Records from a data collection:
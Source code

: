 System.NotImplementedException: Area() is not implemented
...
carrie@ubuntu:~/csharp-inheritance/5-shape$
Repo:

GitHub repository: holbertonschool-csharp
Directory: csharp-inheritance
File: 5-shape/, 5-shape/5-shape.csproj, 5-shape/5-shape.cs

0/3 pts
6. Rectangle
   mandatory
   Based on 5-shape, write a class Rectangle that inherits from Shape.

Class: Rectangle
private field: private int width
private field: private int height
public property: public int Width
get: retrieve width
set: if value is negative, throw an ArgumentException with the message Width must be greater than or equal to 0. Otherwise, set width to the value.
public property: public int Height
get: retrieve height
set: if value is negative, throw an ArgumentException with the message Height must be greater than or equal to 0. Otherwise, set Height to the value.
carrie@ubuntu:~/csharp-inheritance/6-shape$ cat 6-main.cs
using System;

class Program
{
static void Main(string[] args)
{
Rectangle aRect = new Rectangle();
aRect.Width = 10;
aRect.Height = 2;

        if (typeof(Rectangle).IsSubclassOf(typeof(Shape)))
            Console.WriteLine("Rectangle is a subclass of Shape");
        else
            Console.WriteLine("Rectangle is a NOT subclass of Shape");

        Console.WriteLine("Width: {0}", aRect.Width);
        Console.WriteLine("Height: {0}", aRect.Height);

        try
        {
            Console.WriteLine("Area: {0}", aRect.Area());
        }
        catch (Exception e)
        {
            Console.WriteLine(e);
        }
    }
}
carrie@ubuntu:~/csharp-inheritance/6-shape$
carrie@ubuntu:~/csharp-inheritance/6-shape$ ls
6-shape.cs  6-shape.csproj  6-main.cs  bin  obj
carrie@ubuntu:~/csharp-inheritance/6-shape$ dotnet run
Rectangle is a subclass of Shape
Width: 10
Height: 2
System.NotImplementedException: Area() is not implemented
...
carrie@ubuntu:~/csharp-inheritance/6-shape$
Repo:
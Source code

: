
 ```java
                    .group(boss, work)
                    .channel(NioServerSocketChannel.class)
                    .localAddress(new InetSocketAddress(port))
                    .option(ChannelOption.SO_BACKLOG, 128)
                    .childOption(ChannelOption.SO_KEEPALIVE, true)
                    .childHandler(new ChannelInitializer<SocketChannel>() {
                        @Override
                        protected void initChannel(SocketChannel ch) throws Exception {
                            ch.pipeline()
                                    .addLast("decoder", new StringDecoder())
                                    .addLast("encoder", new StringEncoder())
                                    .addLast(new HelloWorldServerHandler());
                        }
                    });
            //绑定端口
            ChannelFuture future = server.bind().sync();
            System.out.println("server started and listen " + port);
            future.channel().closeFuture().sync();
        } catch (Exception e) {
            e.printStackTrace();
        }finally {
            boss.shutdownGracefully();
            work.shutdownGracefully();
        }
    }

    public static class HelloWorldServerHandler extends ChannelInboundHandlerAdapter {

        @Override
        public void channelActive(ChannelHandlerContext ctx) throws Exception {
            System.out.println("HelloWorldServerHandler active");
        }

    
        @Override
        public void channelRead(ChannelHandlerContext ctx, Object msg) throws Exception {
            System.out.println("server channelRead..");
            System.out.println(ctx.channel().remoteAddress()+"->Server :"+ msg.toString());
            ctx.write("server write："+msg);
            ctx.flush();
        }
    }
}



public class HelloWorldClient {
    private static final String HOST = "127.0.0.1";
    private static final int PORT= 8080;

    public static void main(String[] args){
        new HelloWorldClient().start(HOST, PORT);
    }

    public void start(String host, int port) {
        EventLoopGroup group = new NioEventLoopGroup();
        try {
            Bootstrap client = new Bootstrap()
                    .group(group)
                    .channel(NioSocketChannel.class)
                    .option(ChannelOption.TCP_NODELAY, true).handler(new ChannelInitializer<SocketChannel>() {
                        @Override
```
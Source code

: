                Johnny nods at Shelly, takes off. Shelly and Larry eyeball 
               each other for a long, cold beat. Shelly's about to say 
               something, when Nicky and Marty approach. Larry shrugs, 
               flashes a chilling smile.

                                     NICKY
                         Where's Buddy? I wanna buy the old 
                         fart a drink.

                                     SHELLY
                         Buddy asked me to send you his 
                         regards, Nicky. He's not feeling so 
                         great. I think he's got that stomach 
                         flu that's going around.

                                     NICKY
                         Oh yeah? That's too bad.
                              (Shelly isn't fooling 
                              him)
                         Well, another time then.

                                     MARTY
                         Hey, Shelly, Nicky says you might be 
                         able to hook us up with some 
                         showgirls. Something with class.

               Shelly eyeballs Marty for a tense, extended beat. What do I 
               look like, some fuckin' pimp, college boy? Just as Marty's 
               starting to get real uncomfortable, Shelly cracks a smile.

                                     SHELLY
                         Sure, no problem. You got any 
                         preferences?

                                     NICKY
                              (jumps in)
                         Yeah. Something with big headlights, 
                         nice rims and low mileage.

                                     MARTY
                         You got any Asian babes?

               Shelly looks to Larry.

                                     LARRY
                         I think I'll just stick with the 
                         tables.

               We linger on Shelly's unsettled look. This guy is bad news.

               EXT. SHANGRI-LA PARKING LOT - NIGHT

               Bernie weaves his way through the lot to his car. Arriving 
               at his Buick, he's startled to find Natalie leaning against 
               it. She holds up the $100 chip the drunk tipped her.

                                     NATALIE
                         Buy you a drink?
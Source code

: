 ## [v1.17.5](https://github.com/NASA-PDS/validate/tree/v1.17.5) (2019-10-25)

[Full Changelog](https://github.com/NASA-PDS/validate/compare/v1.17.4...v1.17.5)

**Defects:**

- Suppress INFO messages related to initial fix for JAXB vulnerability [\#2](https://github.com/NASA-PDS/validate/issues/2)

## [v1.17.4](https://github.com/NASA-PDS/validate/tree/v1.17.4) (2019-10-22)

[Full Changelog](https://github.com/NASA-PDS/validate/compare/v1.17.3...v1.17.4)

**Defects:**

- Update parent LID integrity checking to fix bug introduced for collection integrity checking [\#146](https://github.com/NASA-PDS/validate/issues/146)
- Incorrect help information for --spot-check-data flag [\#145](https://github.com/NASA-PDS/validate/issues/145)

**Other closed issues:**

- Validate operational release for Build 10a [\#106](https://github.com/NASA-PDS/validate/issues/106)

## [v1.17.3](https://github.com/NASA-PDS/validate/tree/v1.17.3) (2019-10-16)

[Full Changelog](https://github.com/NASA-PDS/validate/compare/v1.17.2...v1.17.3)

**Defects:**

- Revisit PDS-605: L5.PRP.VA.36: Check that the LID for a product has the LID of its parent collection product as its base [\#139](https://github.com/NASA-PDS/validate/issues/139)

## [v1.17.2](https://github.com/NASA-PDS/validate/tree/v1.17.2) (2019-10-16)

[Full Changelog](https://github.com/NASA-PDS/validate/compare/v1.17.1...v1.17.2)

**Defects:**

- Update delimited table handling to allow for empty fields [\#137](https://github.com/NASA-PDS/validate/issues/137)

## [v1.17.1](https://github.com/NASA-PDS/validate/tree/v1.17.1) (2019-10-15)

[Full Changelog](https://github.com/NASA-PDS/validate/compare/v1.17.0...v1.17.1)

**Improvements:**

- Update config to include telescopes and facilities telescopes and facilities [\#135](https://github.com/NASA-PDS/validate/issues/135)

WORK TASK: Your answer should be the lines above, from the line containing "- Revisit PDS-605: L5.PRP.VA.36: Check" up to and including the line containing "- Update delimited", reproduced exactly and with nothing else.

RESPONSE AREA:
- Revisit PDS-605: L5.PRP.VA.36: Check that the LID for a product has the LID of its parent collection product as its base [\#139](https://github.com/NASA-PDS/validate/issues/139)

## [v1.17.2](https://github.com/NASA-PDS/validate/tree/v1.17.2) (2019-10-16)

[Full Changelog](https://github.com/NASA-PDS/validate/compare/v1.17.1...v1.17.2)

**Defects:**

- Update delimited table handling to allow for empty fields [\#137](https://github.com/NASA-PDS/validate/issues/137)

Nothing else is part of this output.